Die Gesundheitsminister der Länder hatten die geplanten Ausnahmen scharf kritisiert. Nach Angaben von Sachsen-Anhalts Gesundheitsministerin Petra Grimm-Benne (SPD), die aktuell Vorsitzenden der Gesundheitsministerkonferenz ist, haben die Länder darauf hingewiesen, dass Masken-Ausnahmen nur schwer kontrollier- und umsetzbar seien.

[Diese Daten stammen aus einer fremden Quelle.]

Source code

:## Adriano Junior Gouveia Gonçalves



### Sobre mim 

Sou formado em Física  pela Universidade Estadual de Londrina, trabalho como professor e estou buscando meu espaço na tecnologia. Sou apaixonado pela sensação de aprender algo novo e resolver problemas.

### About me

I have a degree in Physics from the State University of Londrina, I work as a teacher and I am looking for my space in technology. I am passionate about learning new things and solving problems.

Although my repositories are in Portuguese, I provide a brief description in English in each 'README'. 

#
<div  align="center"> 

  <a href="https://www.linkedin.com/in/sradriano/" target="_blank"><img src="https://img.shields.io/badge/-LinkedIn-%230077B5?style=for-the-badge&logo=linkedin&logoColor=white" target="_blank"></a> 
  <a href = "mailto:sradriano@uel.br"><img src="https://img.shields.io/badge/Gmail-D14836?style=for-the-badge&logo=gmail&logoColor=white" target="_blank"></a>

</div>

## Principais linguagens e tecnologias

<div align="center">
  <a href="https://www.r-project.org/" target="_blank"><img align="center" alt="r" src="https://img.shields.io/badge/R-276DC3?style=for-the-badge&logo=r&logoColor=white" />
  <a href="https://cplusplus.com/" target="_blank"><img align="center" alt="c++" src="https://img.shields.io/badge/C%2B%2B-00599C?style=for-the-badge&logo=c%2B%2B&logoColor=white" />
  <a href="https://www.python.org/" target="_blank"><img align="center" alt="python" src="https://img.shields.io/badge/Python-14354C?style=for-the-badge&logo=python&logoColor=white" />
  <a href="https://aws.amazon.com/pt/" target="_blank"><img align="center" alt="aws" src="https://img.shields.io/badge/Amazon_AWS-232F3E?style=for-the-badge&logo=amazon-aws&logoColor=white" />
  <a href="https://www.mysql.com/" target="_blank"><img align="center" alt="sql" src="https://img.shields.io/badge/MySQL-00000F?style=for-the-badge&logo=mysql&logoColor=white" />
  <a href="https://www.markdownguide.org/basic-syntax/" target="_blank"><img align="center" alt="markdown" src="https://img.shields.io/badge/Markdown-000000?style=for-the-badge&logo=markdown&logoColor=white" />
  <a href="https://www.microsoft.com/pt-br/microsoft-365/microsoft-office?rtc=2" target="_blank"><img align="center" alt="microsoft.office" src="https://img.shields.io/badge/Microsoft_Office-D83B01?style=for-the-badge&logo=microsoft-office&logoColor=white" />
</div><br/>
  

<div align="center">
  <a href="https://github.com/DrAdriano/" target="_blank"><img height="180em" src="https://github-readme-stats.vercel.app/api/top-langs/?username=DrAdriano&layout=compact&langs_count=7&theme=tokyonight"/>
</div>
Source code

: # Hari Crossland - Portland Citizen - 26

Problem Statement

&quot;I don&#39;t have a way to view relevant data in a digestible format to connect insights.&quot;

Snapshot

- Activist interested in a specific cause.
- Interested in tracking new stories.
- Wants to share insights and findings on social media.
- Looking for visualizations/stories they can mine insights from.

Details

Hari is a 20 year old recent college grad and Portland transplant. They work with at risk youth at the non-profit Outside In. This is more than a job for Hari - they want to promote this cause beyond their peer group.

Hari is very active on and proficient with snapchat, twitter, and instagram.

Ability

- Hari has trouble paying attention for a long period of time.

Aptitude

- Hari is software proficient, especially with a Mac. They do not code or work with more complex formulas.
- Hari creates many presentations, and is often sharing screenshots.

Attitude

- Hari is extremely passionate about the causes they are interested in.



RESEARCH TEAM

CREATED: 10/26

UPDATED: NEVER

Die Gesundheitsminister haben über ein neues Infektionsschutzgesetz ab Herbst beraten. Diskutiert wurden vor allem Ausnahmen von der Maskenpflicht und die vierte Corona-Impfung.
09.08.2022 | 02:56 min
Das sagt Lauterbach zum angepassten Omikron-Impfstoff
Der Gesundheitsminister gehe davon aus, dass die Corona-Impfstoffe, die Ende September oder Anfang Oktober kommen werden, auch vor Ansteckungen schützen würden. Die neuen Impfstoffe würden einen besseren Schutz als die aktuellen bieten.
Derzeitige Impfstoffe seien zwar "sehr gut" und würden vor schweren Verläufen schützen, jedoch "nicht ganz so gut" vor Ansteckungen. Mit Hinblick auf den neuen Impfstoff könne man "auch vor der Ansteckung einigermaßen sicher sein".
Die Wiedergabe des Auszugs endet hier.